Lipid based reagents use cell membrane semi-permeability to deliver foreign nucleic acid molecules into a cell.  Typically, the liposome is endocytosed by the cell and the nucleic acid cargo is released into the cytoplasm.  This molecular biology technique of transferring foreign DNA or RNA in a host cell is accomplished by using different transfection methods.  Common transfection approaches use viral vectors, a chemical carrier or direct methods.

Structure and Relation to Cell Membrane

A cell membrane consists of a phospholipid bilayer with the hydrophobic ends of lipid molecules facing each other and their corresponding hydrophilic ends in opposite direction.  These water-soluble and lipid-soluble surfaces makes the cell membrane semipermeable, thus restricting certain molecules from entering the cell. Liposomes are absorbed by the cell as they are indistinguishable from the cell membrane. This makes liposome encapsulation (coating nucleic acids with liposomes) a feasible way of delivering DNA and RNA into cells.

Cationic lipids are either “off-the-shelf” products or can be custom-designed in order to deliver DNA and RNA into the target cell. Specially-designed lipids usually involve choosing positively-charged head groups with a proper hydrocarbon chain for a given experiment.  The optimal head group controls the interaction between the lipid and the nucleic acid backbone, enabling the agglomeration of DNA in the nanoparticle.  This also brings together the nucleic acid with the cell membrane to fuse the liposome to the membrane during endocytosis.
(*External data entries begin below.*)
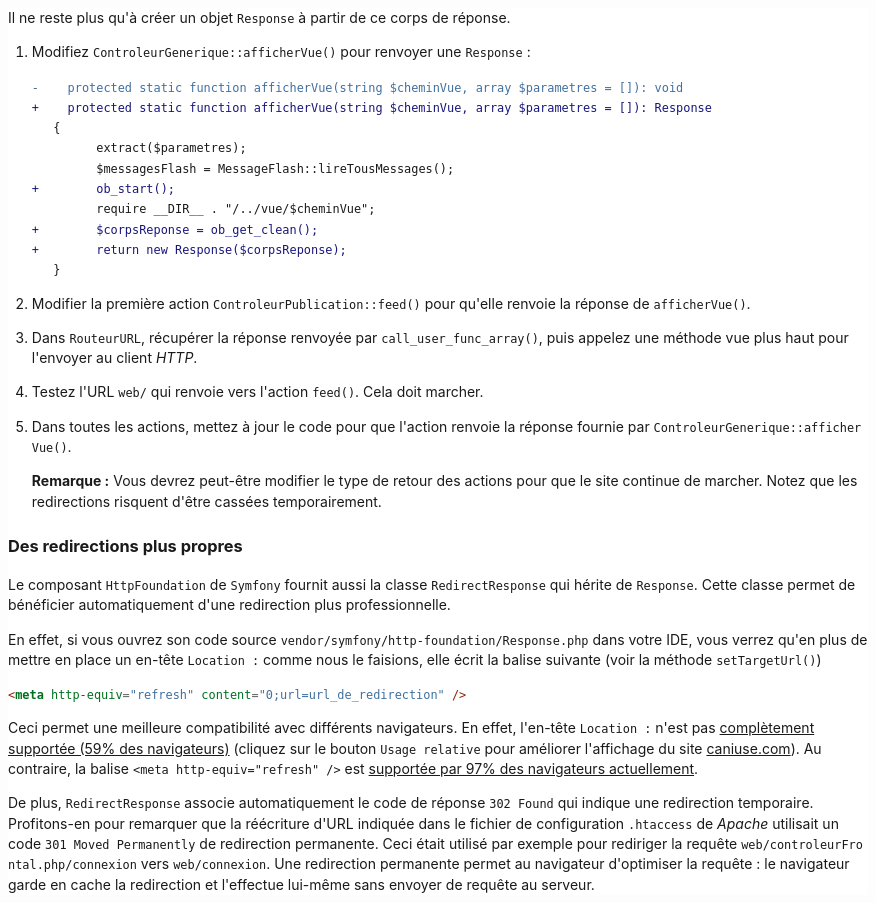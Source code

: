 Il ne reste plus qu'à créer un objet `Response` à partir de ce corps de réponse.

<div class="exercise">

1. Modifiez `ControleurGenerique::afficherVue()` pour renvoyer une `Response` : 

   ```diff
   -    protected static function afficherVue(string $cheminVue, array $parametres = []): void
   +    protected static function afficherVue(string $cheminVue, array $parametres = []): Response
      {
            extract($parametres);
            $messagesFlash = MessageFlash::lireTousMessages();
   +        ob_start();
            require __DIR__ . "/../vue/$cheminVue";
   +        $corpsReponse = ob_get_clean();
   +        return new Response($corpsReponse);
      }
   ```

2. Modifier la première action `ControleurPublication::feed()` pour qu'elle
   renvoie la réponse de `afficherVue()`.

3. Dans `RouteurURL`, récupérer la réponse renvoyée par
   `call_user_func_array()`, puis appelez une méthode vue plus haut pour
   l'envoyer au client *HTTP*.

4. Testez l'URL `web/` qui renvoie vers l'action `feed()`. Cela doit marcher.
   
5. Dans toutes les actions, mettez à jour le code pour que l'action renvoie la
   réponse fournie par `ControleurGenerique::afficherVue()`.

   **Remarque :** Vous devrez peut-être modifier le type de retour des actions
   pour que le site continue de marcher. Notez que les redirections risquent
   d'être cassées temporairement.

</div>


### Des redirections plus propres

Le composant `HttpFoundation` de `Symfony` fournit aussi la classe
`RedirectResponse` qui hérite de `Response`. Cette classe permet de bénéficier
automatiquement d'une redirection plus professionnelle. 

En effet, si vous ouvrez son code source `vendor/symfony/http-foundation/Response.php` dans votre IDE, vous verrez qu'en plus de mettre en place un en-tête `Location :` comme nous le faisions, elle écrit la balise suivante (voir la méthode `setTargetUrl()`)
```html
<meta http-equiv="refresh" content="0;url=url_de_redirection" />
```
Ceci permet une meilleure compatibilité avec différents navigateurs. En effet,
l'en-tête `Location :` n'est pas 
[complètement supportée (59% des navigateurs)](https://caniuse.com/mdn-http_headers_location) (cliquez sur le bouton
`Usage relative` pour améliorer l'affichage du site
[caniuse.com](https://caniuse.com/)). Au contraire, la balise 
`<meta http-equiv="refresh" />` est 
[supportée par 97% des navigateurs actuellement](https://caniuse.com/mdn-html_elements_meta_http-equiv_refresh).

De plus, `RedirectResponse` associe automatiquement le code de réponse `302
Found` qui indique une redirection temporaire. Profitons-en pour remarquer que
la réécriture d'URL indiquée dans le fichier de configuration `.htaccess` de
*Apache* utilisait un code `301 Moved Permanently` de redirection permanente.
Ceci était utilisé par exemple pour rediriger la requête
`web/controleurFrontal.php/connexion` vers `web/connexion`. Une redirection
permanente permet au navigateur d'optimiser la requête : le navigateur garde en
cache la redirection et l'effectue lui-même sans envoyer de requête au serveur.  

<div class="exercise">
This allows the liposomal complex to bypass the endosomal pathway, which would lead to degradation of the passenger DNA molecule.

The primary advantage of lipid based transfection reagents is their wide spectrum efficacy.  Liposomal delivery can be used for transfecting multiple types of nucleic acids across diverse cell types, both in vitro and in vivo.  They can be easily used for different types of transfection applications, including sequential, transient and reverse transfection.  Liposomes generate a low toxicity response and are used in live subjects as a delivery vehicle.


Cationic lipids inhibit entry of foreign DNA into the nucleus, and therefore the rate of stable transfection remains relatively low.  Advanced techniques are often required for successful generation of stable cell lines.

The advantages of lipofection are high efficiency, ability to transfect multiple types of nucleic acids into a wide range of cell types, reproducibility, low toxicity, and its ease of use.  In addition, this method enables all transfection applications (stable, transient, co-transfection, reverse transfection, sequential or multiple transfections).